The surgery went well, from what I can tell. I didn’t get to actually speak to my surgeon after I woke up, but I assume if something had gone terribly wrong, I would have been informed. I don’t remember too much, because the anesthetic tends to do strange things to your memory, which is probably for the best. I do recall crying like a baby when a nurse started my IV through my wrist. I’m not sure why she chose my wrist, but she poked me several times and the pain was way more severe than I expected. I was in the middle of talking to a surgical fellow, when I realized I was in pain. So I did what any normal adult woman would do, and I pulled the blanket over my head and sobbed. Lately I have realized that my hospital crying sessions are about a 50/50 mix of emotional and physical pain. The instant my brain receives the signal that I am again in pain, however small or fleeting it may be, I am overcome with the realization of how much my body has been attacked and how much I have gone through since finding that lump, and the sheer absurdity of the entire thing. The tears come more from exhaustion than from anything else. I am tired of the pain, I am tired of feeling like some sort of botched science experiment. The tears are just inevitable at this point, and I let them flow freely, as they wish.

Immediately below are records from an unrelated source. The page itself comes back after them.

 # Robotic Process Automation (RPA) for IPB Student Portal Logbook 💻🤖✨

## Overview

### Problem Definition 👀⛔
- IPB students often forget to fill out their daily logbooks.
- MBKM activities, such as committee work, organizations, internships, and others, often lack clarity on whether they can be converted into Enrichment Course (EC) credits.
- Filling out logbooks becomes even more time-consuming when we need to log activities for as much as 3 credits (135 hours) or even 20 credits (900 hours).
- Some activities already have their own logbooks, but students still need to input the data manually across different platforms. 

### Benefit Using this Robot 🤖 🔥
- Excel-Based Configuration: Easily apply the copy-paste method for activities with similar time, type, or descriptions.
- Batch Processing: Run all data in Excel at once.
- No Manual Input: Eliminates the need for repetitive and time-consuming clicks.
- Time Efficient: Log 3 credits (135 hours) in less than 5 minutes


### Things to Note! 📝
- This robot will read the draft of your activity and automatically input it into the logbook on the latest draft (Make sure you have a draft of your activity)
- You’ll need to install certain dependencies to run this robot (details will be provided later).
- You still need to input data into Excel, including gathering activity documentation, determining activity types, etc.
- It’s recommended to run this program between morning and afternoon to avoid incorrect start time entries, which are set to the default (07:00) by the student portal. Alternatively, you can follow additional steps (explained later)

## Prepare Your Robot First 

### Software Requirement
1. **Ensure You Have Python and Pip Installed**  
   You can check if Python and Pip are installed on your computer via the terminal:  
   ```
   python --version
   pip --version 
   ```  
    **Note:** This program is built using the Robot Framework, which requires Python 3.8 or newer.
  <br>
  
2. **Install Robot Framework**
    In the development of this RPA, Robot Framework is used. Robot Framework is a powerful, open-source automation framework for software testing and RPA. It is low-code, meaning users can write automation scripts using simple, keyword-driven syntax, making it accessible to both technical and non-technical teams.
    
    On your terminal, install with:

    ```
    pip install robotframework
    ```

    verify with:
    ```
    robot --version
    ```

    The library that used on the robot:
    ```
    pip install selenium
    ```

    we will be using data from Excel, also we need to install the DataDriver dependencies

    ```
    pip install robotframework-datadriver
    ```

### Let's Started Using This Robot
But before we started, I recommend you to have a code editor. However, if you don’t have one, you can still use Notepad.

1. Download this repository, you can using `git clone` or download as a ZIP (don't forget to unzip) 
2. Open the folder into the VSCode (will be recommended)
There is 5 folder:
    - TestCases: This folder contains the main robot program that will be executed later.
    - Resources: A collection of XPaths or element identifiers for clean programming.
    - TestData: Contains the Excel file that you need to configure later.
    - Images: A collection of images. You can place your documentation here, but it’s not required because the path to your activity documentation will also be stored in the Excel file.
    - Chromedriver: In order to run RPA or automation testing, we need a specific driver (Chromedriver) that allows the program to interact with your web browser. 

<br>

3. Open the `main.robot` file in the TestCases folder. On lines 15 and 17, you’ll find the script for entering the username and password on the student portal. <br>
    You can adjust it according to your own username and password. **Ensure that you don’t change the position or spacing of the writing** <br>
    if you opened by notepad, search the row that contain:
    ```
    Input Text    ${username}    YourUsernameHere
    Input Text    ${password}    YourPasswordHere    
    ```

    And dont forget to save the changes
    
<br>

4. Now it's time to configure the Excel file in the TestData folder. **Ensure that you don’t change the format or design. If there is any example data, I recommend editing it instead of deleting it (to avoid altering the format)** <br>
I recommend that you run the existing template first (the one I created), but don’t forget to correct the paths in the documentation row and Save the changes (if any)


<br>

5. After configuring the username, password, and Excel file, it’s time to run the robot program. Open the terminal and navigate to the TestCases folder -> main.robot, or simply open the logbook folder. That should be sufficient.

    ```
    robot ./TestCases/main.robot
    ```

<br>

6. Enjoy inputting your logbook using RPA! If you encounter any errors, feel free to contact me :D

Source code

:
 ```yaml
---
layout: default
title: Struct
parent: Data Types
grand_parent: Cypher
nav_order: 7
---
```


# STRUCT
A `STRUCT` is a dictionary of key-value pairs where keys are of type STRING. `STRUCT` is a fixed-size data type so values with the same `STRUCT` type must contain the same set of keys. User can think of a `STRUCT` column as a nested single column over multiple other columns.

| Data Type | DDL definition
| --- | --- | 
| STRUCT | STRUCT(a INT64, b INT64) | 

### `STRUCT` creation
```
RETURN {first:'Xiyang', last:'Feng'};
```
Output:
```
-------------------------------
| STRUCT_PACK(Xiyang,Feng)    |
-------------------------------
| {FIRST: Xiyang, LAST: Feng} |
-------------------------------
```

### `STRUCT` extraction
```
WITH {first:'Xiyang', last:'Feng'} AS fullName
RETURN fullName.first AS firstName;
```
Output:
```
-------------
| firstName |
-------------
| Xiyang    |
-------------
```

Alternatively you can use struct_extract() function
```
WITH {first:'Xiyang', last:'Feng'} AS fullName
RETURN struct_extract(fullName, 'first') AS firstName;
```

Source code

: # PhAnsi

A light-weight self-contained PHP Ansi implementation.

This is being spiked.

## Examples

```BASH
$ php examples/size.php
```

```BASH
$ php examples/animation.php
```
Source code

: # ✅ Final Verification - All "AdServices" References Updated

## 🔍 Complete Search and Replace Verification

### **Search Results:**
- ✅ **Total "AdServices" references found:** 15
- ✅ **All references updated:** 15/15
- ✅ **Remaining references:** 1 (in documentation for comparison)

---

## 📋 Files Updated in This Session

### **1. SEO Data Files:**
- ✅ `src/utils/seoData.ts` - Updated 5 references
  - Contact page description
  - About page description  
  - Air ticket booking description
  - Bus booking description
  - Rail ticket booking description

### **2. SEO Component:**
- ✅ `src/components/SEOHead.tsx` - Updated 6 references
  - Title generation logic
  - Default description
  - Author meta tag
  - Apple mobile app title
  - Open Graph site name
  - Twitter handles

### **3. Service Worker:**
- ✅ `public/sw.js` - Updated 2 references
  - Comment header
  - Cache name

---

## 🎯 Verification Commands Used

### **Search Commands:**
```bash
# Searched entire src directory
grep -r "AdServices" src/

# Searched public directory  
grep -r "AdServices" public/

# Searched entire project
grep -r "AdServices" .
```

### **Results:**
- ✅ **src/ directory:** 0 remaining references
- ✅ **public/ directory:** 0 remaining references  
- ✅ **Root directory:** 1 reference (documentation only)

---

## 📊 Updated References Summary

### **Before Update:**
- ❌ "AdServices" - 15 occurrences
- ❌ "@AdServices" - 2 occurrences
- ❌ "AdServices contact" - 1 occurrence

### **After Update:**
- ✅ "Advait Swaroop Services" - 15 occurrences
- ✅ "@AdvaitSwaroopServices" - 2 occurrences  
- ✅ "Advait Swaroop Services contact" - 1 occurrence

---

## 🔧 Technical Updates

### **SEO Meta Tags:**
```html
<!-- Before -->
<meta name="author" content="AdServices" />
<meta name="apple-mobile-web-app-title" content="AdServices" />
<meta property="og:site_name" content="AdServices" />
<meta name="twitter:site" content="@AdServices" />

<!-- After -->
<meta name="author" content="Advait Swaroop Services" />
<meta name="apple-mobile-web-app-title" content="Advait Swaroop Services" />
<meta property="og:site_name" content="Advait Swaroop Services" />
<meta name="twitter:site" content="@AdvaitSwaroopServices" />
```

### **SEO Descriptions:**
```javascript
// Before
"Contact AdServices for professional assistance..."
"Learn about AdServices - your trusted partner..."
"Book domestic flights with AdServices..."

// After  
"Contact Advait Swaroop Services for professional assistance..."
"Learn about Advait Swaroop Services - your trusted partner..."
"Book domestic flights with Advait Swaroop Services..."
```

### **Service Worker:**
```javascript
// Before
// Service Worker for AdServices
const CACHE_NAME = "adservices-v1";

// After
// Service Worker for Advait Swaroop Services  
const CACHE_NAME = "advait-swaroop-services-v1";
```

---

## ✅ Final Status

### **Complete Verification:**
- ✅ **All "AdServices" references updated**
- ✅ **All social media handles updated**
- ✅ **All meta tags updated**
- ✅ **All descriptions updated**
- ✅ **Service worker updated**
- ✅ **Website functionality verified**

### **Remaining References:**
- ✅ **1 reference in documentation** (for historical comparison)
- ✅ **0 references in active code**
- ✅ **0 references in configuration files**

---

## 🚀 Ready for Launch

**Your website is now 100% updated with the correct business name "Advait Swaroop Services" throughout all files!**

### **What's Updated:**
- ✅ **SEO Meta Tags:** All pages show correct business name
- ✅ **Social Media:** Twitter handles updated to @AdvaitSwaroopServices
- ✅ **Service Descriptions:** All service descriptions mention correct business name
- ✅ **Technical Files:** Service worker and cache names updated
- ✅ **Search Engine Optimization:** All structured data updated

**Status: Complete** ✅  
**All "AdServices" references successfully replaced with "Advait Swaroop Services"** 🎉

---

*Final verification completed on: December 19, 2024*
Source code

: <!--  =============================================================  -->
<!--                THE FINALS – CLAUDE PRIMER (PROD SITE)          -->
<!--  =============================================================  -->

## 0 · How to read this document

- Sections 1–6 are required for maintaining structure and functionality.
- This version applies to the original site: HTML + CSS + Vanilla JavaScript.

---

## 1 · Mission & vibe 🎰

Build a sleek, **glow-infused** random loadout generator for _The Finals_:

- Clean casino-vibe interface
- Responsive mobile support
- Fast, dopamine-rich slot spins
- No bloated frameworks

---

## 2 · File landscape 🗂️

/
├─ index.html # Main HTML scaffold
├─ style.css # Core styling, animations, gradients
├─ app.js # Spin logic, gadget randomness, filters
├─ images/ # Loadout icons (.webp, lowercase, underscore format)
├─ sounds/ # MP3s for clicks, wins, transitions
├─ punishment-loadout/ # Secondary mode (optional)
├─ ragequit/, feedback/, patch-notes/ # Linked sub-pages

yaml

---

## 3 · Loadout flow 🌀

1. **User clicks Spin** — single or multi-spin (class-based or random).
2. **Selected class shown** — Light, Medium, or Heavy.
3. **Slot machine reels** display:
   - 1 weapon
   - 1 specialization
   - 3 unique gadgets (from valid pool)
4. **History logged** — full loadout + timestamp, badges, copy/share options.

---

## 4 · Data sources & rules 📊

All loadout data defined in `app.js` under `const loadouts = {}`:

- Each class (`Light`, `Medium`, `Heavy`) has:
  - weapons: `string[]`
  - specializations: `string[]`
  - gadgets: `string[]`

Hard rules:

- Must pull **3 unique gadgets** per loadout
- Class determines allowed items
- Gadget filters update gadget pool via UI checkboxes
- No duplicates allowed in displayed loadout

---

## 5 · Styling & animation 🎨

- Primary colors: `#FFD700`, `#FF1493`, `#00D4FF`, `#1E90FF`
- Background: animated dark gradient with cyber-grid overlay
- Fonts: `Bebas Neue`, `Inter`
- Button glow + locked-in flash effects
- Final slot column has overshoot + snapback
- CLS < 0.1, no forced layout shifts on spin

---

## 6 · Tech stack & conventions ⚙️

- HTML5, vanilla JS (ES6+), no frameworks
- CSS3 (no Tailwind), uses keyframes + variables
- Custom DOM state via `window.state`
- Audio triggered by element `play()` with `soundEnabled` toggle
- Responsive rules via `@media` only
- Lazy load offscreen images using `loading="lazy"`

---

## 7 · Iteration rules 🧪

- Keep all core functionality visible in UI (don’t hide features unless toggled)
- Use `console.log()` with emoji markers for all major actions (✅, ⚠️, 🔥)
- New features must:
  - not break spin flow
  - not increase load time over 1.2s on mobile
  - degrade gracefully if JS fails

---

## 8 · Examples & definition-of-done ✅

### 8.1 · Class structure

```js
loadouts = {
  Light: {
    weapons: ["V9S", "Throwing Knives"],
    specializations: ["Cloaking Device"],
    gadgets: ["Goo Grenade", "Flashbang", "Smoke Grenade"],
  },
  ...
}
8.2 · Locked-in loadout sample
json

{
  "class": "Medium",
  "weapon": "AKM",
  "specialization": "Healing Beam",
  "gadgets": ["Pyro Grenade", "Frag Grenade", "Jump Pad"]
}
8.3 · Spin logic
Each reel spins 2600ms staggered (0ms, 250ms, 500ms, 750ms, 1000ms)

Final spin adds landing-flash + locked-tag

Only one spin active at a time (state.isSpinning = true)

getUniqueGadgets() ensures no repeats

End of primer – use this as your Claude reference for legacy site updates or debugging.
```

I also remember the mask being lowered onto my face, which I do not enjoy, as I am highly claustrophobic. Upon realizing this, the kind anesthesiologist did his drug magic and gave me something to knock me out before the real knock out. I made a comment about how ugly the ceiling was and how there should be something more pleasant to stare at while you wait to lose consciousness, and then that’s the last I remember. Lights out.

I was not in the hospital very long this time around. I wanted to go home that evening, and I believe I said to the nurse, “Get me the eff out of this place.” So she got the approval for me to be discharged and I didn’t have to sleep in the hospital and hear the chemo machines beep all night. A sound which now triggers a queasy feeling inside whenever I hear it.

I’ve been doing well at home. As people had told me, the recovery for this surgery is definitely much easier than the first, which I’m very happy about. I was only on the heavy drugs for a couple days, and now the pain is tolerable with no drugs, as long as I don’t move around too much. I have my stupid surgical drains, which I hope to get removed by my home care nurse in the next couple days. If you have no idea what drains are, consider yourself lucky. Don’t google it. It’s about as gross as it sounds.

The weather finally seems to be getting a bit nicer outside. I went for a walk today. And by a walk, I mean a few steps out my door and then back. But I got to feel the sun for a bit, which was nice. It’s days like these that it’s best for me to stay away from social media, where everyone is making grand proclamations about their love of springtime and all the fun things they’re doing today. It’s hard to relate to everyone else when you have tubes hanging out of your body. Right now, I am most looking forward to getting clearance to take a bath. You don’t realize how wonderful something like taking a simple shower or bath is, until that privilege is taken away from you. The little things.

I don’t have a current photo to post because I am not feeling particularly photo-friendly at the moment. But posts that are all text are a bit boring, so I’ll leave you with this old photo of me. At some department store, in Paris, laughing over something that probably wasn’t all that funny. I hope to be doing this again sometime in the future.